Dwayne Tomah at St. Ann’s in “The Religion Move.” Photos courtesy of Alan Kryszak

The last time I spoke with Maine filmmaker Alan Kryszak, he was working on his 2022 documentary about homelessness in Maine, the typically thought-provoking “Hungry Now.” It was there, speaking to people experiencing homelessness on the cold streets of Bangor, that Kryszak spotted a juxtaposition that became the spark kindling his next film, “The Religion Move.”

“I was driving by 20 different churches, all empty, on my way to interview people,” said Kryszak, “and found myself thinking, ‘What are these buildings for?’” It’s a provocative question, and one that underlies “The Religion Move’s” often scathing examination of the role of organized religion in American life, especially these fraught and contentious days. “A year ago, I asked my wife if I was wandering off too much making this movie.

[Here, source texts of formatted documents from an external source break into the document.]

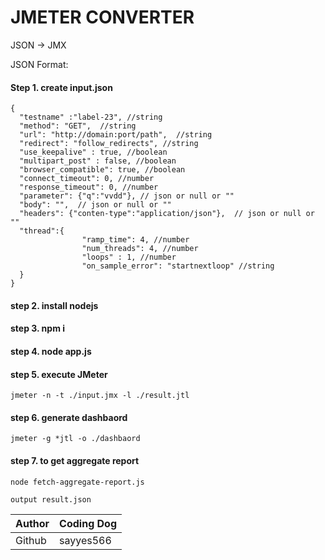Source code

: JMETER CONVERTER
========================
JSON -> JMX

JSON Format:

#### Step 1. create input.json

```
{
  "testname" :"label-23", //string
  "method": "GET",  //string
  "url": "http://domain:port/path",  //string
  "redirect": "follow_redirects", //string
  "use_keepalive" : true, //boolean
  "multipart_post" : false, //boolean
  "browser_compatible": true, //boolean
  "connect_timeout": 0, //number
  "response_timeout": 0, //number
  "parameter": {"q":"vvdd"}, // json or null or ""
  "body": "",  // json or null or ""
  "headers": {"conten-type":"application/json"},  // json or null or ""
  "thread":{
                "ramp_time": 4, //number
                "num_threads": 4, //number
                "loops" : 1, //number
                "on_sample_error": "startnextloop" //string
  }
}
```


#### step 2. install nodejs

#### step 3. npm i

#### step 4. node app.js

#### step 5. execute JMeter

```
jmeter -n -t ./input.jmx -l ./result.jtl
```

#### step 6. generate dashbaord
```
jmeter -g *jtl -o ./dashbaord
```
#### step 7. to get  aggregate report
```
node fetch-aggregate-report.js 

output result.json 
```
|Author|Coding Dog|
|---|---
|Github|sayyes566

She emphatically told me, ‘No.’ Just look at the news now – attacks on the LGBTQ community, book banning, gun rights, abortion rights, the Palestinian-Israeli conflict. It’s like every single topic I was addressing is coming up right now, and the common denominator in all of them is religion.”

Filmmaker Alan Kryszak

Kryszak, also adjunct faculty teaching media at the University of Maine at Machias, Unity College and Southern New Hampshire University, is clear that “The Religion Move” represents only his own views and not anyone else’s. “I’ve never needed to say that more,” half-jokes Kryszak, as he prepares for the film’s premiere at UMaine’s Collins Center for the Arts in Orono at 3 p.m. Sunday. And yet, as the filmmaker is also quick to point out, “The Religion Move” is hardly a one-sided or one-person broadside aimed at its subject.

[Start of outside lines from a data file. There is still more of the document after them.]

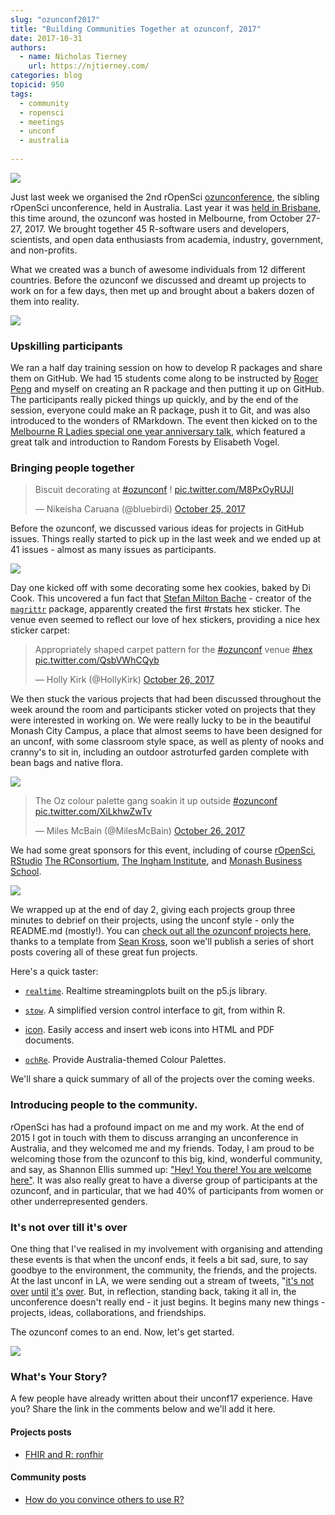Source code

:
 ```yaml
---
slug: "ozunconf2017"
title: "Building Communities Together at ozunconf, 2017"
date: 2017-10-31
authors:
  - name: Nicholas Tierney
    url: https://njtierney.com/
categories: blog
topicid: 950
tags:
  - community
  - ropensci
  - meetings
  - unconf
  - australia
  
---
```


![](https://njtierney.updog.co/img/ozunconf-hex-cookies.jpg)

Just last week we organised the 2nd rOpenSci [ozunconference](http://ozunconf17.ropensci.org), the sibling rOpenSci unconference, held in Australia. Last year it was [held in Brisbane](http://auunconf.ropensci.org), this time around, the ozunconf was hosted in Melbourne, from October 27-27, 2017. We brought together 45 R-software users and developers, scientists, and open data enthusiasts from academia, industry, government, and non-profits.

What we created was a bunch of awesome individuals from 12 different countries. Before the ozunconf we discussed and dreamt up projects to work on for a few days, then met up and brought about a bakers dozen of them into reality.

![](https://njtierney.updog.co/img/ozunconf-womens-data-discuss.jpg)


### Upskilling participants

We ran a half day training session on how to develop R packages and share them on GitHub. We had 15 students come along to be instructed by [Roger Peng](https://twitter.com/rdpeng) and myself on creating an R package and then putting it up on GitHub. The participants really picked things up quickly, and by the end of the session, everyone could make an R package, push it to Git, and was also introduced to the wonders of RMarkdown. The event then kicked on to the [Melbourne R Ladies special one year anniversary talk](https://www.meetup.com/R-Ladies-Melbourne/events/244102535/), which featured a great talk and introduction to Random Forests by Elisabeth Vogel.

### Bringing people together

<blockquote class="twitter-tweet" data-lang="en"><p lang="en" dir="ltr">Biscuit decorating at <a href="https://twitter.com/hashtag/ozunconf?src=hash&amp;ref_src=twsrc%5Etfw">#ozunconf</a> ! <a href="https://t.co/M8PxOyRUJI">pic.twitter.com/M8PxOyRUJI</a></p>&mdash; Nikeisha Caruana (@bluebirdi) <a href="https://twitter.com/bluebirdi/status/923305923208036352?ref_src=twsrc%5Etfw">October 25, 2017</a></blockquote>
<script async src="https://platform.twitter.com/widgets.js" charset="utf-8"></script>

Before the ozunconf, we discussed various ideas for projects in GitHub issues. Things really started to pick up in the last week and we ended up at 41 issues - almost as many issues as participants.

![](https://njtierney.updog.co/img/ozunconf-oz-data-discuss.jpg)

Day one kicked off with some decorating some hex cookies, baked by Di Cook. This uncovered a fun fact that [Stefan Milton Bache](http://stefanbache.dk/) - creator of the [`magrittr`](https://github.com/tidyverse/magrittr) package, apparently created the first #rstats hex sticker. The venue even seemed to reflect our love of hex stickers, providing a nice hex sticker carpet:

<blockquote class="twitter-tweet" data-lang="en"><p lang="en" dir="ltr">Appropriately shaped carpet pattern for the <a href="https://twitter.com/hashtag/ozunconf?src=hash&amp;ref_src=twsrc%5Etfw">#ozunconf</a> venue <a href="https://twitter.com/hashtag/hex?src=hash&amp;ref_src=twsrc%5Etfw">#hex</a> <a href="https://t.co/QsbVWhCQyb">pic.twitter.com/QsbVWhCQyb</a></p>&mdash; Holly Kirk (@HollyKirk) <a href="https://twitter.com/HollyKirk/status/923420699900997632?ref_src=twsrc%5Etfw">October 26, 2017</a></blockquote>
<script async src="https://platform.twitter.com/widgets.js" charset="utf-8"></script>


We then stuck the various projects that had been discussed throughout the week around the room and participants sticker voted on projects that they were interested in working on. We were really lucky to be in the beautiful Monash City Campus, a place that almost seems to have been designed for an unconf, with some classroom style space, as well as plenty of nooks and cranny's to sit in, including an outdoor astroturfed garden complete with bean bags and native flora.

![](https://njtierney.updog.co/img/ozunconf-earo.jpg)

<blockquote class="twitter-tweet" data-lang="en"><p lang="en" dir="ltr">The Oz colour palette gang soakin it up outside <a href="https://twitter.com/hashtag/ozunconf?src=hash&amp;ref_src=twsrc%5Etfw">#ozunconf</a> <a href="https://t.co/XiLkhwZwTv">pic.twitter.com/XiLkhwZwTv</a></p>&mdash; Miles McBain (@MilesMcBain) <a href="https://twitter.com/MilesMcBain/status/923682409400250368?ref_src=twsrc%5Etfw">October 26, 2017</a></blockquote>
<script async src="https://platform.twitter.com/widgets.js" charset="utf-8"></script>

We had some great sponsors for this event, including of course [rOpenSci](https://ropensci.org/), [RStudio](http://rstudio.com/) [The RConsortium](http://r-consortium.org/), [The Ingham Institute](https://inghaminstitute.org.au/), and [Monash Business School](http://www.monash.edu/business).

![](https://njtierney.updog.co/img/ozunconf-hex-mat.jpg)

We wrapped up at the end of day 2, giving each projects group three minutes to debrief on their projects, using the unconf style - only the README.md (mostly!). You can [check out all the ozunconf projects here](https://ropenscilabs.github.io/ozunconf-projects/), thanks to a template from [Sean Kross](http://seankross.com/), soon we'll publish a series of short posts covering all of these great fun projects.

Here's a quick taster:

- [`realtime`](https://github.com/ropenscilabs/realtime). Realtime streamingplots built on the p5.js library.

- [`stow`](https://github.com/ropenscilabs/ozrepro). A simplified version control interface to git, from within R.

- [icon](https://github.com/ropenscilabs/icon). Easily access and insert web icons into HTML and PDF documents.

- [`ochRe`](https://github.com/ropenscilabs/ochRe). Provide Australia-themed Colour Palettes.

We'll share a quick summary of all of the projects over the coming weeks.

### Introducing people to the community.

rOpenSci has had a profound impact on me and my work. At the end of 2015 I got in touch with them to discuss arranging an unconference in Australia, and they welcomed me and my friends. Today, I am proud to be welcoming those from the ozunconf to this big, kind, wonderful community, and say, as Shannon Ellis summed up: ["Hey! You there! You are welcome here"](https://ropensci.org/blog/2017/06/23/community/). It was also really great to have a diverse group of participants at the ozunconf, and in particular, that we had 40% of participants from women or other underrepresented genders.

### It's not over till it's over

One thing that I've realised in my involvement with organising and attending these events is that when the unconf ends, it feels a bit sad, sure, to say goodbye to the environment, the community, the friends, and the projects. At the last unconf in LA, we were sending out a stream of tweets, "[it's not](https://twitter.com/nj_tierney/status/868572134548713472) [over](https://twitter.com/MilesMcBain/status/868590677843599360) [until](https://twitter.com/AmeliaMN/status/868605633435533312) [it's](https://twitter.com/MilesMcBain/status/869044724086185985) [over](https://twitter.com/dataandme/status/869664700606406656). But, in reflection, standing back, taking it all in, the unconference doesn't really end - it just begins. It begins many new things - projects, ideas, collaborations, and friendships.

The ozunconf comes to an end. Now, let's get started.

![](https://njtierney.updog.co/img/ozunconf-group-photo.jpg)

### What's Your Story?

A few people have already written about their unconf17 experience. Have you? Share the link in the comments below and we'll add it here.

#### Projects posts

- [FHIR and R: ronfhir](http://www.healthintersections.com.au/?p=2740)

#### Community posts

- [How do you convince others to use R?](https://simplystatistics.org/2017/10/30/how-do-you-convince-others-to-use-r/)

The film will be followed by a multi-faith talkback panel, featuring several of the people interviewed for the “The Religion Move.” Some are clergy from various faiths, including a cultural representative from the Passamaquoddy people, whose long and ugly history of being repressed by Maine’s Catholic Church plays a pivotal role late in the film. Other voices in “The Religion Move” are even less equivocal, including the unseen man heard kicking off the film with the simple statement, “I hate religion,” and the obscured woman who tells a wrenching story of being disowned by her religious family because of her lesbianism. “She just likes to talk about how the devil has my soul,” the woman says of her mother, lamenting how religion has split her family.

And then there are those who attribute tangible personal victories to God, like the aging clammer who credits a visitation from God with curing him of both his life-long addictions to alcohol and nicotine. Kryszak, while unsparing in his own views on how organized religion’s malign influence on American politics and individual freedoms, yet promises that “The Religion Move” is fundamentally about listening to people with all points of view. “Someone speaking earnestly about giving up smoking and drinking because of God – that can’t be mocked,” noted Kryszak. “When somebody’s speaking about their faith, as long as I represent them faithfully, they’re going to say some great things.”

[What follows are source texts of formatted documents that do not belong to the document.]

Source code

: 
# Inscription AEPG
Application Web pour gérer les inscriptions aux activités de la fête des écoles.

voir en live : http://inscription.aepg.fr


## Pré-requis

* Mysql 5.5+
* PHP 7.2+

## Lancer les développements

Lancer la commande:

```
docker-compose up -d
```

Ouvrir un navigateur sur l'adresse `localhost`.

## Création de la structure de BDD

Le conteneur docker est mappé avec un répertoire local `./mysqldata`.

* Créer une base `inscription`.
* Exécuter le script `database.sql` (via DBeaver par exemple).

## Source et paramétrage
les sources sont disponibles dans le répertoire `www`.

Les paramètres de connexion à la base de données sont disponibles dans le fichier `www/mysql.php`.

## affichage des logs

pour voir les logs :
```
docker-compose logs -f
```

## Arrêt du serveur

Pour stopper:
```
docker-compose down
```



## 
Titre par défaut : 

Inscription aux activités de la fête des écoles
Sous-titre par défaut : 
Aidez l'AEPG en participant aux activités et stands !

Still, Kryszak has some things to say about the current infiltration of religious extremists into the highest positions of power. “When you have Speaker of the House Mike Johnson, third in line to the presidency, telling a reporter to just read your bible when asked about his policies, that’s the wrong answer,” said Kryszak. “When you have the head of the NRA, Wayne LaPierre, saying God wants him to have high-powered rifles, that’s alarming.”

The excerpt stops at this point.